O Globo – 7 de Julho de 2014.

Não se orienta pessoas que partem para expedição às montanhas no inverno a levar trajes de verão. Da mesma maneira, é ilusão não reconhecer a grande oportunidade que estádios de futebol oferecem para que os defeitos das pessoas se manifestem. Boca suja e língua solta não são privilégio de torcedor de futebol. Há governantes com repertório muito melhor. Com a volta do álcool ao jogo por submissão do governo à indiferença da Fifa com as tragédias que ele provoca, a combinação massa-euforia-depressão leva junto a educação.

Se ainda houvesse humor na política, diríamos que é bom ir a velório onde o morto parece o mais aliviado. Pois, em matéria de política, vivo mesmo é sempre o governo. Por isso, governante nenhum gosta de vaia. É como ler o próprio obituário em vida. Alguns já se destacaram por comer o tomate atirado em sua direção ali mesmo na frente do agressor. Ovos não sei se dá para fritá-los mesmo diante do incandescente ambiente doméstico que estamos vivenciando.

Não é fácil entender a conduta humana misturada na política. Amar os inimigos é tão grandioso quanto amar seu próximo como a si mesmo. O poeta alemão Heinrich Heine, brincalhão, confessa: “Tenho a mais pacifica disposição. Meus desejos são: uma modesta cabana com teto de palha, uma boa cama, boa comida, leite e manteiga bem frescos, flores diante da janela, em frente à porta algumas belas árvores e, se o bom Deus quiser me tornar inteiramente feliz, me concederá a alegria de ver seis ou sete de meus inimigos serem enforcados nessas árvores. De coração tocado eu lhes perdoarei, em sua morte, todo o mal que na vida me fizeram — pois devemos perdoar nossos inimigos, mas não antes de serem executados”.

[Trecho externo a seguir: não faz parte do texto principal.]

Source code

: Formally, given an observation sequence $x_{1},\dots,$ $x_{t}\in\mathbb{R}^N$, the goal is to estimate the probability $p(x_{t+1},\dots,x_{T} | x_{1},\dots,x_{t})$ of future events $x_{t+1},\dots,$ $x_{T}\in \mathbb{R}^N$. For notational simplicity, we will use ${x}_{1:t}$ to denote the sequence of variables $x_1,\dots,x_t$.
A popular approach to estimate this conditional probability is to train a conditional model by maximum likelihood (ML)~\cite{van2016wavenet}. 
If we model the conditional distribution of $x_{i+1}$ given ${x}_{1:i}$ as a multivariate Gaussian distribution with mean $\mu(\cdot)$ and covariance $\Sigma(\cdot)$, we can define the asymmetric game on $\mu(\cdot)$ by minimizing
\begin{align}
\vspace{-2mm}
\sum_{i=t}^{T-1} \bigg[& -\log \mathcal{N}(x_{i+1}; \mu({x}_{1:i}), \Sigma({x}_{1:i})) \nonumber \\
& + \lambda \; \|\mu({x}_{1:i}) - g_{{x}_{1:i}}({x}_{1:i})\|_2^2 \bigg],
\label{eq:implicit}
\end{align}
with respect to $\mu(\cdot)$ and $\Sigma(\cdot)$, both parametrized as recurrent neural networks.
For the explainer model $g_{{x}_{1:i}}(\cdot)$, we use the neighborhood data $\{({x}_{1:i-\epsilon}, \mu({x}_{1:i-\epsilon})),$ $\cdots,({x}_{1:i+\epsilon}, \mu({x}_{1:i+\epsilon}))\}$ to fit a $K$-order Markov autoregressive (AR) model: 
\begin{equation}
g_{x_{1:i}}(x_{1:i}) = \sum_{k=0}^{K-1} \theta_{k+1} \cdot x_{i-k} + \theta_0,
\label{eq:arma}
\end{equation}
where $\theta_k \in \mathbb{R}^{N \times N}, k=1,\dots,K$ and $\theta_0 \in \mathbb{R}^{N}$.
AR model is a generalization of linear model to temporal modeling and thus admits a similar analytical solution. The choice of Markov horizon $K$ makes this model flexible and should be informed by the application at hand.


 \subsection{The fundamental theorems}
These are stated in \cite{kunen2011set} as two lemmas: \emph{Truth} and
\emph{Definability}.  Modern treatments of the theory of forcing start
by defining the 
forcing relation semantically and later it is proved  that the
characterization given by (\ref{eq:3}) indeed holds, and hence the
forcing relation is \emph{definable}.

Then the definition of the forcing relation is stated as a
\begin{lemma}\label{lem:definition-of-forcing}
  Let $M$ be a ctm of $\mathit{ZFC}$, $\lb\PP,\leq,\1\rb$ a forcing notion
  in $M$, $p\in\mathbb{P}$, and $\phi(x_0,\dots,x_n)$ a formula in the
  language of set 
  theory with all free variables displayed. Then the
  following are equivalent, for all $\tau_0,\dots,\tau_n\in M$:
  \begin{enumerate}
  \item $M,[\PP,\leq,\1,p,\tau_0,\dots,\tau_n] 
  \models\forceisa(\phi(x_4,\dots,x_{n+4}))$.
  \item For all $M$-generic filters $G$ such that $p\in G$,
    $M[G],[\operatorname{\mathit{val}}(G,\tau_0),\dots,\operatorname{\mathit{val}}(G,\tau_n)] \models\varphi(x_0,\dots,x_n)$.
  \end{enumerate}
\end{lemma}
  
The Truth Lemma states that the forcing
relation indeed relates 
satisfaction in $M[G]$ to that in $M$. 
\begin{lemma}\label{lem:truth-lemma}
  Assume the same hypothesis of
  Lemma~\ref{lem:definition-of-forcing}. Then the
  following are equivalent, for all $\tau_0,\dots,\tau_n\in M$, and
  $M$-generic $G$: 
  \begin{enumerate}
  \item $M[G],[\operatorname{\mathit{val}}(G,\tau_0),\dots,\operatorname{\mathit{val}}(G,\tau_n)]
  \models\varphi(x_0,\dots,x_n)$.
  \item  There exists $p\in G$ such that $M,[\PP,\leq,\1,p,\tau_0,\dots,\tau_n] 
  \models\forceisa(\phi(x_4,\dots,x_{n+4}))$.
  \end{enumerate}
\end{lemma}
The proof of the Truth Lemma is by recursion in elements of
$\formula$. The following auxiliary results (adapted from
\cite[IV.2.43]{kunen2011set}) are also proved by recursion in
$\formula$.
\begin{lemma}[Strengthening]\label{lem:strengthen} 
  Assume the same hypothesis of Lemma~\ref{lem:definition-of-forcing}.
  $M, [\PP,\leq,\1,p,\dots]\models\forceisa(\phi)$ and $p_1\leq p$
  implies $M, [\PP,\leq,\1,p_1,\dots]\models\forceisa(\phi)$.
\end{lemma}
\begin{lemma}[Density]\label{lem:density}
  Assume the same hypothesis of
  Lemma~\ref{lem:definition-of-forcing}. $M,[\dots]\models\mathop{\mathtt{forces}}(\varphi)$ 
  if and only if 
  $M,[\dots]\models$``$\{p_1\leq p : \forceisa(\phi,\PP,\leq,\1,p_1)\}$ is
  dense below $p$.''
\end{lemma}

A sucessão caminhará melhor se ficar menos hipócrita. Os candidatos devem decidir não ver inimigos na realidade e parar com essa mania de botar luta de classes nas dificuldades de governar. Afinal, na Esplanada dos Ministérios e nos palácios estaduais habitam todas as elites, algumas já mortas, mas ressuscitadas por técnicas de coalizão e respiração público-privada. A base disso é que todo governo é no fundo conservador, preservacionista. Adora um clima passional para enquadrar como dissidente, inimigo e traidor todo crítico e competidor. São os próprios governos que criam sua armadilha e alimentam a oposição a eles quando insistem em buscar prazer no contraste, o confronto permanente.

A psicanálise sustenta que a agressividade se torna poderoso obstáculo à civilização se a defesa contra ela causar tanta infelicidade como a própria agressividade! O infortúnio atribuído aos “outros” é resultado da confusão da política — de direita e de esquerda — que considera o Estado mais importante do que a sociedade. O estatismo vira fácil uma forma de militarismo. A energia agressiva — o ódio — que a autoridade acredita ser só da sociedade vem também dessa política de prontidão permanente sobre a vida do cidadão.

A sucessão é o momento da sociedade, de testar o seu bem-estar.

Paulo Delgado é sociólogo.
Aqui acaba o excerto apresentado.